Pour bien savourer ce petit livre rempli d’anecdotes, de petites touches d’une enfance hors du commun, il faut savoir que l’auteure a grandi dans l’établissement psychiatrique codirigé par son père : La Borde, à Cour-Cheverny (Loir-et-Cher).
Proche de Jean Oury, le fondateur de cette clinique, Félix Guattari, psychanaliste et philosophe, très en avance pour son temps, rompait, là-bas, avec les méthodes employées jusque-là en faisant participer les malades mentaux à la vie matérielle et collective.

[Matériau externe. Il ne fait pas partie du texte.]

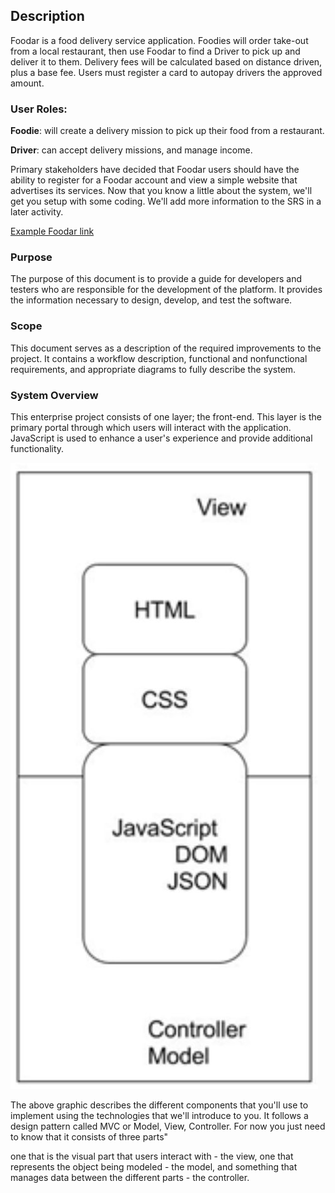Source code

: ## Description

Foodar is a food delivery service application. Foodies will order take-out from
a local restaurant, then use Foodar to find a Driver to pick up and deliver it
to them. Delivery fees will be calculated based on distance driven, plus a
base fee. Users must register a card to autopay drivers the approved amount.

 

### User Roles:

**Foodie**: will create a delivery mission to pick up their food from a restaurant.

**Driver**: can accept delivery missions, and manage income.
 

Primary stakeholders have decided that Foodar users should have the ability to
register for a Foodar account and view a simple website that advertises its
services. Now that you know a little about the system, we'll get you setup with
some coding. We'll add more information to the SRS in a later activity.

[Example Foodar link](http://showcase.revature.com/foodar100/)


### Purpose

The purpose of this document is to provide a guide for developers and testers who are responsible for the development of the platform. It provides the information necessary to design, develop, and test the software.

 

### Scope

This document serves as a description of the required improvements to the project. It contains a workflow description, functional and nonfunctional requirements, and appropriate diagrams to fully describe the system.

 

### System Overview

This enterprise project consists of one layer; the front-end. This layer is the primary portal through which users will interact with the application. JavaScript is used to enhance a user's experience and provide additional functionality.

 
![Model View Controller - MVC](./images/img_MVC.jpg)


The above graphic describes the different components that you'll use to implement using the technologies that we'll introduce to you. It follows a design pattern called MVC or Model, View, Controller. For now you just need to know that it consists of three parts"

one that is the visual part that users interact with - the view,
one that represents the object being modeled - the model,
and something that manages data between the different parts - the controller.
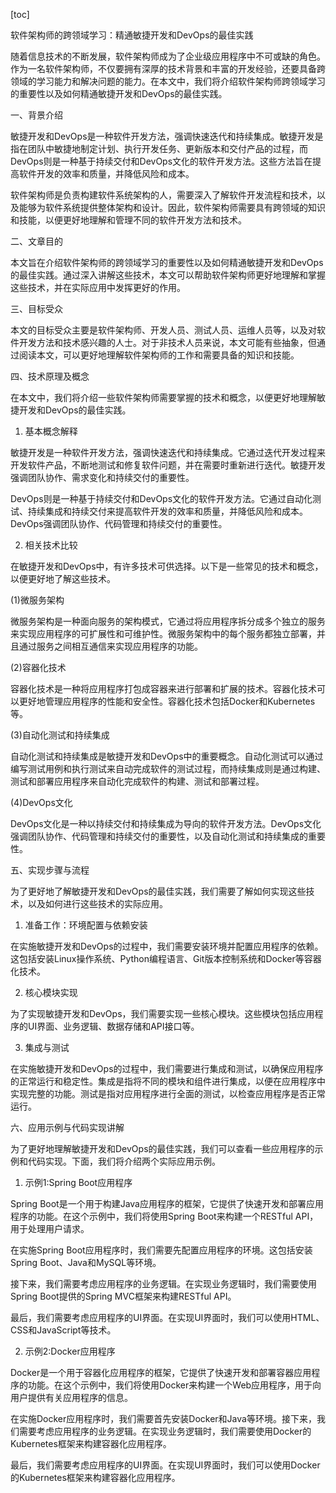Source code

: 
[toc]                    
                
                
软件架构师的跨领域学习：精通敏捷开发和DevOps的最佳实践

随着信息技术的不断发展，软件架构师成为了企业级应用程序中不可或缺的角色。作为一名软件架构师，不仅要拥有深厚的技术背景和丰富的开发经验，还要具备跨领域的学习能力和解决问题的能力。在本文中，我们将介绍软件架构师跨领域学习的重要性以及如何精通敏捷开发和DevOps的最佳实践。

一、背景介绍

敏捷开发和DevOps是一种软件开发方法，强调快速迭代和持续集成。敏捷开发是指在团队中敏捷地制定计划、执行开发任务、更新版本和交付产品的过程，而DevOps则是一种基于持续交付和DevOps文化的软件开发方法。这些方法旨在提高软件开发的效率和质量，并降低风险和成本。

软件架构师是负责构建软件系统架构的人，需要深入了解软件开发流程和技术，以及能够为软件系统提供整体架构和设计。因此，软件架构师需要具有跨领域的知识和技能，以便更好地理解和管理不同的软件开发方法和技术。

二、文章目的

本文旨在介绍软件架构师的跨领域学习的重要性以及如何精通敏捷开发和DevOps的最佳实践。通过深入讲解这些技术，本文可以帮助软件架构师更好地理解和掌握这些技术，并在实际应用中发挥更好的作用。

三、目标受众

本文的目标受众主要是软件架构师、开发人员、测试人员、运维人员等，以及对软件开发方法和技术感兴趣的人士。对于非技术人员来说，本文可能有些抽象，但通过阅读本文，可以更好地理解软件架构师的工作和需要具备的知识和技能。

四、技术原理及概念

在本文中，我们将介绍一些软件架构师需要掌握的技术和概念，以便更好地理解敏捷开发和DevOps的最佳实践。

1. 基本概念解释

敏捷开发是一种软件开发方法，强调快速迭代和持续集成。它通过迭代开发过程来开发软件产品，不断地测试和修复软件问题，并在需要时重新进行迭代。敏捷开发强调团队协作、需求变化和持续交付的重要性。

DevOps则是一种基于持续交付和DevOps文化的软件开发方法。它通过自动化测试、持续集成和持续交付来提高软件开发的效率和质量，并降低风险和成本。DevOps强调团队协作、代码管理和持续交付的重要性。

2. 相关技术比较

在敏捷开发和DevOps中，有许多技术可供选择。以下是一些常见的技术和概念，以便更好地了解这些技术。

(1)微服务架构

微服务架构是一种面向服务的架构模式，它通过将应用程序拆分成多个独立的服务来实现应用程序的可扩展性和可维护性。微服务架构中的每个服务都独立部署，并且通过服务之间相互通信来实现应用程序的功能。

(2)容器化技术

容器化技术是一种将应用程序打包成容器来进行部署和扩展的技术。容器化技术可以更好地管理应用程序的性能和安全性。容器化技术包括Docker和Kubernetes等。

(3)自动化测试和持续集成

自动化测试和持续集成是敏捷开发和DevOps中的重要概念。自动化测试可以通过编写测试用例和执行测试来自动完成软件的测试过程，而持续集成则是通过构建、测试和部署应用程序来自动化完成软件的构建、测试和部署过程。

(4)DevOps文化

DevOps文化是一种以持续交付和持续集成为导向的软件开发方法。DevOps文化强调团队协作、代码管理和持续交付的重要性，以及自动化测试和持续集成的重要性。

五、实现步骤与流程

为了更好地了解敏捷开发和DevOps的最佳实践，我们需要了解如何实现这些技术，以及如何进行这些技术的实际应用。

1. 准备工作：环境配置与依赖安装

在实施敏捷开发和DevOps的过程中，我们需要安装环境并配置应用程序的依赖。这包括安装Linux操作系统、Python编程语言、Git版本控制系统和Docker等容器化技术。

2. 核心模块实现

为了实现敏捷开发和DevOps，我们需要实现一些核心模块。这些模块包括应用程序的UI界面、业务逻辑、数据存储和API接口等。

3. 集成与测试

在实施敏捷开发和DevOps的过程中，我们需要进行集成和测试，以确保应用程序的正常运行和稳定性。集成是指将不同的模块和组件进行集成，以便在应用程序中实现完整的功能。测试是指对应用程序进行全面的测试，以检查应用程序是否正常运行。

六、应用示例与代码实现讲解

为了更好地理解敏捷开发和DevOps的最佳实践，我们可以查看一些应用程序的示例和代码实现。下面，我们将介绍两个实际应用示例。

1. 示例1:Spring Boot应用程序

Spring Boot是一个用于构建Java应用程序的框架，它提供了快速开发和部署应用程序的功能。在这个示例中，我们将使用Spring Boot来构建一个RESTful API，用于处理用户请求。

在实施Spring Boot应用程序时，我们需要先配置应用程序的环境。这包括安装Spring Boot、Java和MySQL等环境。

接下来，我们需要考虑应用程序的业务逻辑。在实现业务逻辑时，我们需要使用Spring Boot提供的Spring MVC框架来构建RESTful API。

最后，我们需要考虑应用程序的UI界面。在实现UI界面时，我们可以使用HTML、CSS和JavaScript等技术。

2. 示例2:Docker应用程序

Docker是一个用于容器化应用程序的框架，它提供了快速开发和部署容器应用程序的功能。在这个示例中，我们将使用Docker来构建一个Web应用程序，用于向用户提供有关应用程序的信息。

在实施Docker应用程序时，我们需要首先安装Docker和Java等环境。接下来，我们需要考虑应用程序的业务逻辑。在实现业务逻辑时，我们需要使用Docker的Kubernetes框架来构建容器化应用程序。

最后，我们需要考虑应用程序的UI界面。在实现UI界面时，我们可以使用Docker的Kubernetes框架来构建容器化应用程序。

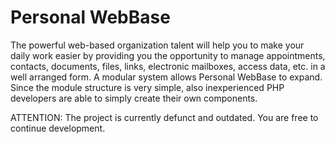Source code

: 
# Personal WebBase

The powerful web-based organization talent will help you to make your daily work easier by providing you the opportunity to manage appointments, contacts, documents, files, links, electronic mailboxes, access data, etc. in a well arranged form. A modular system allows Personal WebBase to expand. Since the module structure is very simple, also inexperienced PHP developers are able to simply create their own components.


ATTENTION: The project is currently defunct and outdated. You are free to continue development.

Ce château, entouré d’un parc immense avec des forêts et des étangs, était, pour « les enfants de La Borde », un fantastique terrain de jeux et d’aventures. Manou, comme on l’appelle, en faisait partie et nous fait partager ses souvenirs, alternant épisodes, anecdotes, moments de vie familiale. Ceux que l’on appelait les fous, sont bien là mais ceux qui étaient élevés avec eux les nommait « pensionnaires ».
Au fil des pages, on rencontre ce singe ramené d’Afrique par son père. Il adorait son maître mais détestait les enfants… Celui qu’ils appelaient « La chauffe », un pensionnaire, les menait à l’école en 2 cv, roulant au maximum à 20 km/h… Grandir avec des malades mentaux, même responsabilisés, n’est pas toujours simple et l’auteure n’oublie pas de mentionner les consignes que les enfants devaient respecter. Malgré tout, ils font des bêtises, jouent un peu partout… même au-dessus de cette « fosse à merde à ciel ouvert » : fascinante… si bien qu’un éducateur leur est affecté.
L’ordre n’est pas chronologique mais c’est souvent émouvant comme lorsqu’elle parle de sa mère : « Ma mère a disparu de ma vie comme une bulle de savon qui éclate. » Un peu plus loin, elle livre le fond de son cœur : « Je suis prête à faire un marché avec la vie : prenez moi dix ans, pour un quart d’heure de parloir avec ma mère. »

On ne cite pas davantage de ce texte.